Traditionally, homeowners in need of more space would usually look to move to a bigger house, but these days more and more people are choosing to invest time and money in their existing home rather than buying a new property.
Recent research carried out by specialist insurer Hiscox revealed that around 15% of homeowners over the last year have decided to improve rather than move – a significant increase on the 3% of homeowners choosing the renovation route in 2013. And amongst 18-36 year olds this figure is even greater, with more than a quarter of this age group deciding to invest in their current property, suggesting a possible generational shift when it comes to home renovations
There are a number of possible reasons for this apparent trend. A sluggish and costly housing market is a key contributing factor, but stamp duty and the potential for interest rate rises also play a part. The cost and hassle of moving home is also a barrier to some people, and some homeowners have even cited Brexit and the uncertainty it brings as a reason to avoid investing in new property at the current time.
As well as seeming like a safer and less costly option, staying in your home rather than moving also offers additional benefits, enabling you to stay in one place for a greater length of time and become a part of the local community.
When it comes to renovations, bathrooms and kitchens remain the most popular projects, but there has also been a rise in other types of renovation including loft conversions and, living room extensions, which have both seen an increase of more than 100% in the last nine years.

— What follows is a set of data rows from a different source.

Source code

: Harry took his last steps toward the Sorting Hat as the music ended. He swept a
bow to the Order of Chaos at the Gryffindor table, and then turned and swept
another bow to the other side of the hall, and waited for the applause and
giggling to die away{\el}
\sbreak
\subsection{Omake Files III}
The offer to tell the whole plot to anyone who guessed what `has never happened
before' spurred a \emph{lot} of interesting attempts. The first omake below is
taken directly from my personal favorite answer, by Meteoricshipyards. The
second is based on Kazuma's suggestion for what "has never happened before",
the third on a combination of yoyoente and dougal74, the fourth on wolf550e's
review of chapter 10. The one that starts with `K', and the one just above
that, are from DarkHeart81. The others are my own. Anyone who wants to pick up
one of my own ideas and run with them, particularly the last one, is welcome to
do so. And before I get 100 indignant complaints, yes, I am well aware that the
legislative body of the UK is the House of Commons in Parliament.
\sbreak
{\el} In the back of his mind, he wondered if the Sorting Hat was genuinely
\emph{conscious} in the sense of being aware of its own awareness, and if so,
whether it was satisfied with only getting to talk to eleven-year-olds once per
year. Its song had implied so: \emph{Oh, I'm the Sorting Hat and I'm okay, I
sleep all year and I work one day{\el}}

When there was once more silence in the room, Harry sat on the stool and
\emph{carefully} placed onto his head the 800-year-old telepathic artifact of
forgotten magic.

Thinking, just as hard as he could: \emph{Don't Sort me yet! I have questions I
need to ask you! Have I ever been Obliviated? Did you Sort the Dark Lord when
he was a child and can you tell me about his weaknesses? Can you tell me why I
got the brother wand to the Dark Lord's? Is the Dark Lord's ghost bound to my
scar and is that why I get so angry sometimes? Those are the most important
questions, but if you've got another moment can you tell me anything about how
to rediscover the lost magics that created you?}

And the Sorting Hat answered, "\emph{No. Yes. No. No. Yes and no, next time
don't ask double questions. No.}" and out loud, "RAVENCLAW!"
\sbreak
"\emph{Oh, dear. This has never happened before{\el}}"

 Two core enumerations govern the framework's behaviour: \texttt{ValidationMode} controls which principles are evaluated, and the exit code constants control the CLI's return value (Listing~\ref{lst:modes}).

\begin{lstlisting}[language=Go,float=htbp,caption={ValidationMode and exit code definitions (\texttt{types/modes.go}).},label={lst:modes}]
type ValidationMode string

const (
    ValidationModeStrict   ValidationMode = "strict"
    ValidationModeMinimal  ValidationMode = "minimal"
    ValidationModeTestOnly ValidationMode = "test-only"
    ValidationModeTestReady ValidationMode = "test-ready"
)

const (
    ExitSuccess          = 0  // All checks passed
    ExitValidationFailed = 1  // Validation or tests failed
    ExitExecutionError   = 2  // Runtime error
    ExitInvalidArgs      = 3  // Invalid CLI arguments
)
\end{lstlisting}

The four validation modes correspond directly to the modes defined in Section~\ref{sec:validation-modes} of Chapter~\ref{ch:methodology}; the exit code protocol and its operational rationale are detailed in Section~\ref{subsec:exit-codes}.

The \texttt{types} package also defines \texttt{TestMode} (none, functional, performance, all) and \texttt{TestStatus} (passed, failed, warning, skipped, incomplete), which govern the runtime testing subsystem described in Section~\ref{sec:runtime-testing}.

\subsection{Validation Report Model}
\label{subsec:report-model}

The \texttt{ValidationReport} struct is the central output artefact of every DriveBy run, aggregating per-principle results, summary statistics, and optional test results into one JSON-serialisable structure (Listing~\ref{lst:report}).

One area which has seen a particularly significant growth is garden renovation, which is now the third most popular home improvement project.
While renovating your home may seem a more attractive option than moving house, it does come with its own set of challenges. It may not be as costly as moving, but that’s not to say renovating is an inexpensive option. The average householder sets aside a budget of just over £16,000 per project and allows five months to complete the work. However, overspend and delays are common problems so it’s important to plan the work and your budget properly at the very start.
Depending on the type and scale of your renovations you may also require planning permission, so it’s worth getting in touch with your local planning department before forging ahead with any of the work. And don’t forget to let your insurer know that you are planning to renovate or you could be left with little to no cover.
For homeowners looking to improve their current property without experiencing the disruption of a full scale renovation project, a conservatory can often be the perfect solution. Unlike many home improvement projects they don’t usually need planning permission (unless they are over a certain size), and our luxury conservatories enable you to create extra living space that is both stylish and practical, without going to the effort and expense of a traditional full-scale extension.
So, if you’re in need of more space, don’t head straight to the estate agent. With careful planning and creative thinking, you can carry out renovations and improvements to your existing property to create a home that you’ll be happy in for many years to come.